-- Input --
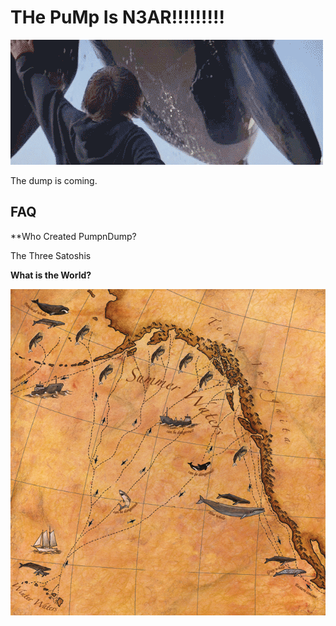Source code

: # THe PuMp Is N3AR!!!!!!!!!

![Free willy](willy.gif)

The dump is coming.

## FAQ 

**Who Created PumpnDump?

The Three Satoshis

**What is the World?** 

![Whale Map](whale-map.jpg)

==

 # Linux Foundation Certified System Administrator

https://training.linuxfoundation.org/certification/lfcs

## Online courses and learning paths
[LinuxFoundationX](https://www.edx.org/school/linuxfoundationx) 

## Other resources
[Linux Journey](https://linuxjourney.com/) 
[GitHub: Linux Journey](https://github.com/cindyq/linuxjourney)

--

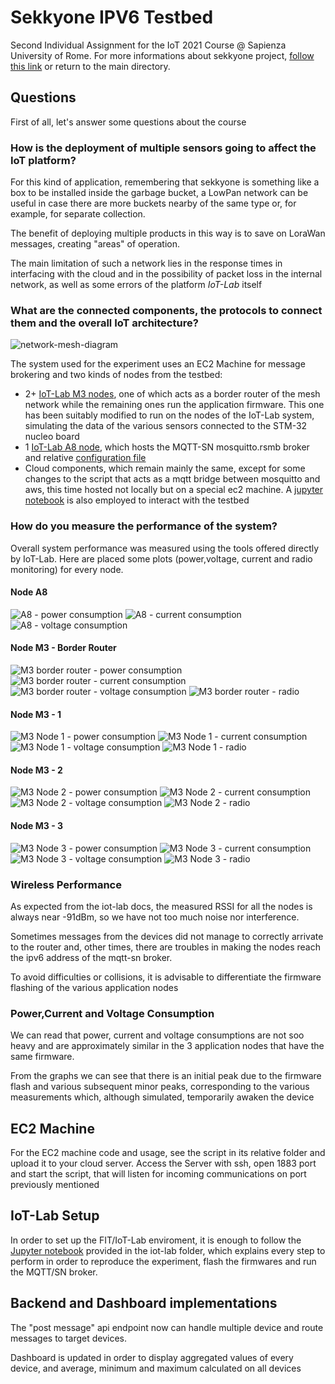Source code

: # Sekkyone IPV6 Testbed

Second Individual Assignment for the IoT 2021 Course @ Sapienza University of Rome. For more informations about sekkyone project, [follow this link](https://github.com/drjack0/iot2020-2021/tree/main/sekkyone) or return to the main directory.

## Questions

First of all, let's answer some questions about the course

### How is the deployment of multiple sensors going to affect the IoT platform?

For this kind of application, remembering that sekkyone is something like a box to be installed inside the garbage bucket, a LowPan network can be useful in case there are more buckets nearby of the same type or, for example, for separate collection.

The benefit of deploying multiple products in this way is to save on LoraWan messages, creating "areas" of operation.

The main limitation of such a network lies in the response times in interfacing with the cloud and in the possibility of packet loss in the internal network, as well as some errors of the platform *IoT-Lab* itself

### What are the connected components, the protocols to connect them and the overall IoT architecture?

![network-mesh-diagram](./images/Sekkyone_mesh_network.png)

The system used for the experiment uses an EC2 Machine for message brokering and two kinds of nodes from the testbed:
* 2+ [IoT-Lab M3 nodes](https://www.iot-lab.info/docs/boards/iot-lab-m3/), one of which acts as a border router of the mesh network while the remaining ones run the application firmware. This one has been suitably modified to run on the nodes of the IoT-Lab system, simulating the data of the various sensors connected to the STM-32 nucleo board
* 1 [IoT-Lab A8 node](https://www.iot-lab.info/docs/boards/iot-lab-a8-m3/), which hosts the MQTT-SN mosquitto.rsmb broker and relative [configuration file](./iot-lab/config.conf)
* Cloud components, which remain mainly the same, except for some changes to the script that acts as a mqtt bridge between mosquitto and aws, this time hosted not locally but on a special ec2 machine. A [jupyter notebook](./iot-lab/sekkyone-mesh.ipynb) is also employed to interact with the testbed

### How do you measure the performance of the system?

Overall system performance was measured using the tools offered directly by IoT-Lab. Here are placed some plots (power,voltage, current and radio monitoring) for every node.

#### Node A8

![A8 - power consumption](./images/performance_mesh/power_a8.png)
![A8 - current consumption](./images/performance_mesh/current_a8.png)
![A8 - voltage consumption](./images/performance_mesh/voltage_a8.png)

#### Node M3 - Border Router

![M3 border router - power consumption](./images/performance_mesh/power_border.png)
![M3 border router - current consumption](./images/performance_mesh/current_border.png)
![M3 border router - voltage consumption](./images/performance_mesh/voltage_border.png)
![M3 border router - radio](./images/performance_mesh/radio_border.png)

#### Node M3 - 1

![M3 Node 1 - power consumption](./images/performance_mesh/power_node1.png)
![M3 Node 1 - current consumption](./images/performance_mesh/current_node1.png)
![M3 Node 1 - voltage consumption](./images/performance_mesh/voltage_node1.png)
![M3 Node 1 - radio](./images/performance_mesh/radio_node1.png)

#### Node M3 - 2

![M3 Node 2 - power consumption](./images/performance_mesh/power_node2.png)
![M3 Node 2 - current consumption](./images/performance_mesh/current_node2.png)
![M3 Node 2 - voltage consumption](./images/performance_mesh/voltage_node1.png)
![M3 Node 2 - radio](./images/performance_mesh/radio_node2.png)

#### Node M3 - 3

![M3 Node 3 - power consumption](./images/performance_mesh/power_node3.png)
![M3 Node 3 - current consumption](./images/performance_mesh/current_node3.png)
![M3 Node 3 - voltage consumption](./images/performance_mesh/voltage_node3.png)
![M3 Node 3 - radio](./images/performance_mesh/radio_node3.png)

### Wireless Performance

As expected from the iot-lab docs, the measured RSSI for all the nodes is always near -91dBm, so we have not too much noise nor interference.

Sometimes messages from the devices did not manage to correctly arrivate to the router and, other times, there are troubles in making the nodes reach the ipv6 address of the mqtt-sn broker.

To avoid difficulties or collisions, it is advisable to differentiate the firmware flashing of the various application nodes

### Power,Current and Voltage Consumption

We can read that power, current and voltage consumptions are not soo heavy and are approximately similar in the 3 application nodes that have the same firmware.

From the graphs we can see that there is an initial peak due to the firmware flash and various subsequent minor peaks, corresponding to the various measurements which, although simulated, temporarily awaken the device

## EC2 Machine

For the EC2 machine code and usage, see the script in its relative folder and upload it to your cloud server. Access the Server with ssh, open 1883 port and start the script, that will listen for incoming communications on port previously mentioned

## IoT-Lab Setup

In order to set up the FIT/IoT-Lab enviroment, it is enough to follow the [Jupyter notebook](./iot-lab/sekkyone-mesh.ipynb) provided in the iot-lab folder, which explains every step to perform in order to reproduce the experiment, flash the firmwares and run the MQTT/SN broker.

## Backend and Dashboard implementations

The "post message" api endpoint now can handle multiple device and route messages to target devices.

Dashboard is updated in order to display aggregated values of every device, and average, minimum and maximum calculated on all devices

-- Exercise objective --
Every line of the entries above that holds "github" should be copied out.

-- Solution to this exercise --
[GitHub: Linux Journey](https://github.com/cindyq/linuxjourney)
Second Individual Assignment for the IoT 2021 Course @ Sapienza University of Rome. For more informations about sekkyone project, [follow this link](https://github.com/drjack0/iot2020-2021/tree/main/sekkyone) or return to the main directory.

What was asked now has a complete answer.